*Work instruction*
What is the count of lines in the material below that hold "humanity"? Answer with only that number.

*Raw data*

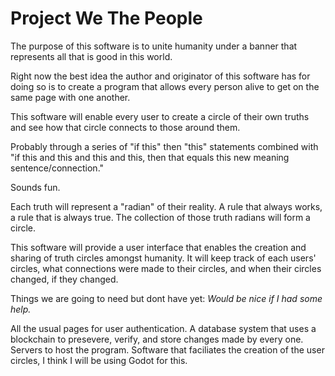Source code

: # Project We The People

The purpose of this software is to unite humanity under a banner that represents all that is good in this world. 

Right now the best idea the author and originator of this software has for doing so is to create a program that allows every person alive to get on the same page with one another. 

This software will enable every user to create a circle of their own truths and see how that circle connects to those around them. 

Probably through a series of "if this" then "this" statements combined with "if this and this and this and this, then that equals this new meaning sentence/connection."

Sounds fun. 


Each truth will represent a "radian" of their reality. A rule that always works, a rule that is always true. The collection of those truth radians will form a circle.  

This software will provide a user interface that enables the creation and sharing of truth circles amongst humanity. It will keep track of each users' circles, what connections were made to their circles, and when their circles changed, if they changed.  

Things we are going to need but dont have yet: *Would be nice if I had some help.*

All the usual pages for user authentication.
A database system that uses a blockchain to presevere, verify, and store changes made by every one. 
Servers to host the program. 
Software that faciliates the creation of the user circles, I think I will be using Godot for this. 



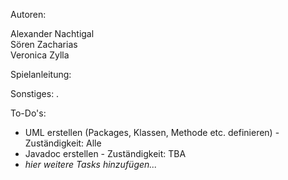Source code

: Autoren: <p>
Alexander Nachtigal<br>
Sören Zacharias <br>
Veronica Zylla </p>

Spielanleitung:


Sonstiges: 
.

To-Do's: 
* UML erstellen (Packages, Klassen, Methode etc. definieren) - Zuständigkeit: Alle
* Javadoc erstellen - Zuständigkeit: TBA
* <em>hier weitere Tasks hinzufügen... </em>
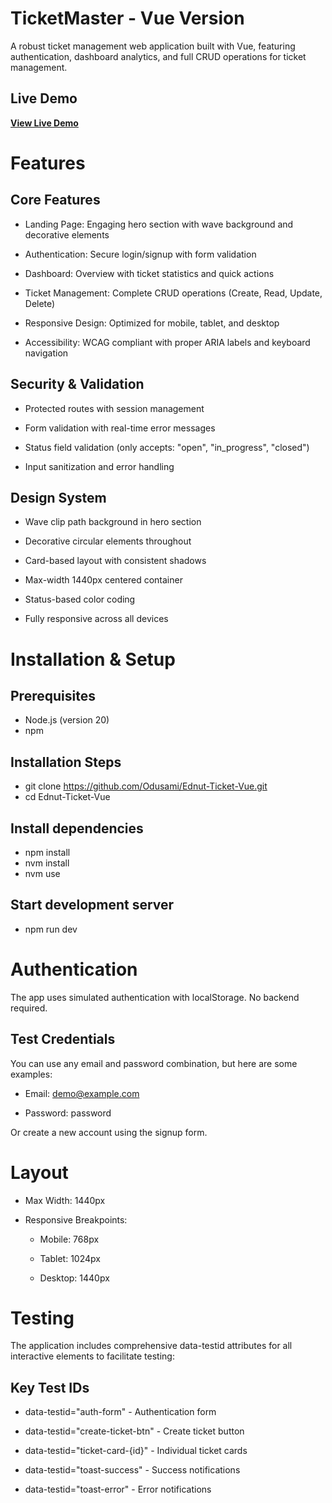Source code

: # TicketMaster - Vue Version

A robust ticket management web application built with Vue, featuring authentication, dashboard analytics, and full CRUD operations for ticket management.

## Live Demo

**[View Live Demo](https://odusami.github.io/Ednut-Ticket-React/)**

# Features

## Core Features

- Landing Page: Engaging hero section with wave background and decorative elements

- Authentication: Secure login/signup with form validation

- Dashboard: Overview with ticket statistics and quick actions

- Ticket Management: Complete CRUD operations (Create, Read, Update, Delete)

- Responsive Design: Optimized for mobile, tablet, and desktop

- Accessibility: WCAG compliant with proper ARIA labels and keyboard navigation

## Security & Validation

- Protected routes with session management

- Form validation with real-time error messages

- Status field validation (only accepts: "open", "in_progress", "closed")

- Input sanitization and error handling

## Design System

- Wave clip path background in hero section

- Decorative circular elements throughout

- Card-based layout with consistent shadows

- Max-width 1440px centered container

- Status-based color coding

- Fully responsive across all devices

# Installation & Setup

## Prerequisites

- Node.js (version 20)
- npm

## Installation Steps

- git clone https://github.com/Odusami/Ednut-Ticket-Vue.git
- cd Ednut-Ticket-Vue

## Install dependencies

- npm install
- nvm install
- nvm use

## Start development server

- npm run dev

# Authentication

The app uses simulated authentication with localStorage. No backend required.

## Test Credentials

You can use any email and password combination, but here are some examples:

- Email: demo@example.com

- Password: password

Or create a new account using the signup form.

# Layout

- Max Width: 1440px

- Responsive Breakpoints:

  - Mobile: 768px

  - Tablet: 1024px

  - Desktop: 1440px

# Testing

The application includes comprehensive data-testid attributes for all interactive elements to facilitate testing:

## Key Test IDs

- data-testid="auth-form" - Authentication form

- data-testid="create-ticket-btn" - Create ticket button

- data-testid="ticket-card-{id}" - Individual ticket cards

- data-testid="toast-success" - Success notifications

- data-testid="toast-error" - Error notifications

*Response to the exercise*
2